Satisfaction Rating:

3 of 5 stars Neutral

Review:
"Leaking Boiler"
Darshan Suri--North Syracuse, New York -- I've been so busy. The older you get, the less time you have. I'm at the point where I'm running out time. It is helpful to know where the leak is originating. What most folks and more than handful of boiler installer ignore is water quality. Poor water chemistry can destroy a heat exchanger in short order. When filling a boiler, I will use distilled water or deionized water if there is a question of water quality. This is especially imperative when using anti- freeze in your system. Improper air-fuel mixture can adversely affect the acidity in the condensate, as can laundry room chemicals. A boiler or water heater should never be installed where chemicals are in the boiler air intake environment. Water leaking from the pressure relief valve is indicative of a failed PRV, a pressure higher than 30# in the system. Too large a pump or a pump wrongly positioned in the system, and a water logged expansion tank. Flashing in the HX can cause water discharge. Hope this is helpful.

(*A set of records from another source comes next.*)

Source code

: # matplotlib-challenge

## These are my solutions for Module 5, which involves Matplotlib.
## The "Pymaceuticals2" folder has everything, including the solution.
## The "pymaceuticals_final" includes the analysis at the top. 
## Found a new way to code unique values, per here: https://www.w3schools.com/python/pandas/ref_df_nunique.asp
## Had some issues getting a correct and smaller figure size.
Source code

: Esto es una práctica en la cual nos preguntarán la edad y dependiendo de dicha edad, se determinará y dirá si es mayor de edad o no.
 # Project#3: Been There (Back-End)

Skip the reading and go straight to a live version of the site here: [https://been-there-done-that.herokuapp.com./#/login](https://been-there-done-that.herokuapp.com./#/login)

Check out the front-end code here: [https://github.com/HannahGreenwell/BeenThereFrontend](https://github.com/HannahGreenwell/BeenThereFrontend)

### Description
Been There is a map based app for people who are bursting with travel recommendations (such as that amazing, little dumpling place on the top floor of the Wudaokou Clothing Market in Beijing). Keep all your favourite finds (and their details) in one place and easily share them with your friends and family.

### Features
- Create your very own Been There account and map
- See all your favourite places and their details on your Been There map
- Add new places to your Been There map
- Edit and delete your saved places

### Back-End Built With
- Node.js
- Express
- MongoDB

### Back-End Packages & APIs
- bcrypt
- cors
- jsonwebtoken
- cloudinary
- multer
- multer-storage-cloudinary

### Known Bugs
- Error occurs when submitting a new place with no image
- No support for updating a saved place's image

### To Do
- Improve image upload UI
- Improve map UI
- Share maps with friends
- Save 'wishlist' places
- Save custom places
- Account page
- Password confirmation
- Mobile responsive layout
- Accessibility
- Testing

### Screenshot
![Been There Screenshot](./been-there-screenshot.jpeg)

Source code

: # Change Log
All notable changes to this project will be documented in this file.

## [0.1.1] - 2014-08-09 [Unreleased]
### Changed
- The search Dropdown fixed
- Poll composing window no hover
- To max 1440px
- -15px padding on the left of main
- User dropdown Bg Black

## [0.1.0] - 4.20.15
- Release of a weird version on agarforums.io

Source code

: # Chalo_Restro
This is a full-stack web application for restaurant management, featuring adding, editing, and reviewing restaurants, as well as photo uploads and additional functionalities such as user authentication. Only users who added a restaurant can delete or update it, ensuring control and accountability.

Date created: 2013-01-27 Name: Homer
Location: Nevada

Satisfaction Rating:

3 of 5 stars Neutral

Review:
"That's Terrible"
K powell--Minnesota---I'm sorry to hear of your misfortunes. This is quite serious. You should contact the Minnesota consumer affairs department concerning what happened with pictures and a statement from your fire chief, building department and a local heating contractor. Also, let htp know that you are doing so. Often times, State Warranty Laws preempt manufacturer's warranties. Did you have a new home buyer insurance policy? I am inclined to doubt that it was an electrical problem considering what you described. I sense that it may have been a failure of the combustion chamber with hot gases escaping into the compartment. This might have been discovered with a yearly maintenance before the heating season. Also, use smoke detectors. Smoke detectors saves lives.


Date created: 2013-01-26 Name: k powell
Location: minnesota

Satisfaction Rating:

1 of 5 stars Very Unsatisfied

Review:
"Horrid product !!!horrid company!!!!!!"
We purchased our house less than 2 years ago.We were excited to know that the boiler had just been purchased 2 months prior to us buying the house.Two nights ago I fell asleep on the couch (my husband works 2nd shift) and I woke to smoke all over the house.(I Could smell an electric wire burning smell)It was one of the coldest nights in minutes 30 below..I ran around the house trying to find out what it could be. I followed the smell to my basement, when I opened the door smoke just billowed out, I called 911 and the fire chief arrived first. He said the whole wiring and everything on the boiler was melted. It had tripped the breaker so no fire thank God. But a ton of smoke everywhere.and this boiler was under 2 years old, when my husband called this company they said the warranty doesn't transfer ownership... really??? We bought the house and the warranty does not come with, this product or company should not be in business!!!! Do not do business with these people. I could have been killed because of this incident if I had not of woke up. Our lives were turned up side down because of this company's negligence and they wont face up to their responsibility!!!!!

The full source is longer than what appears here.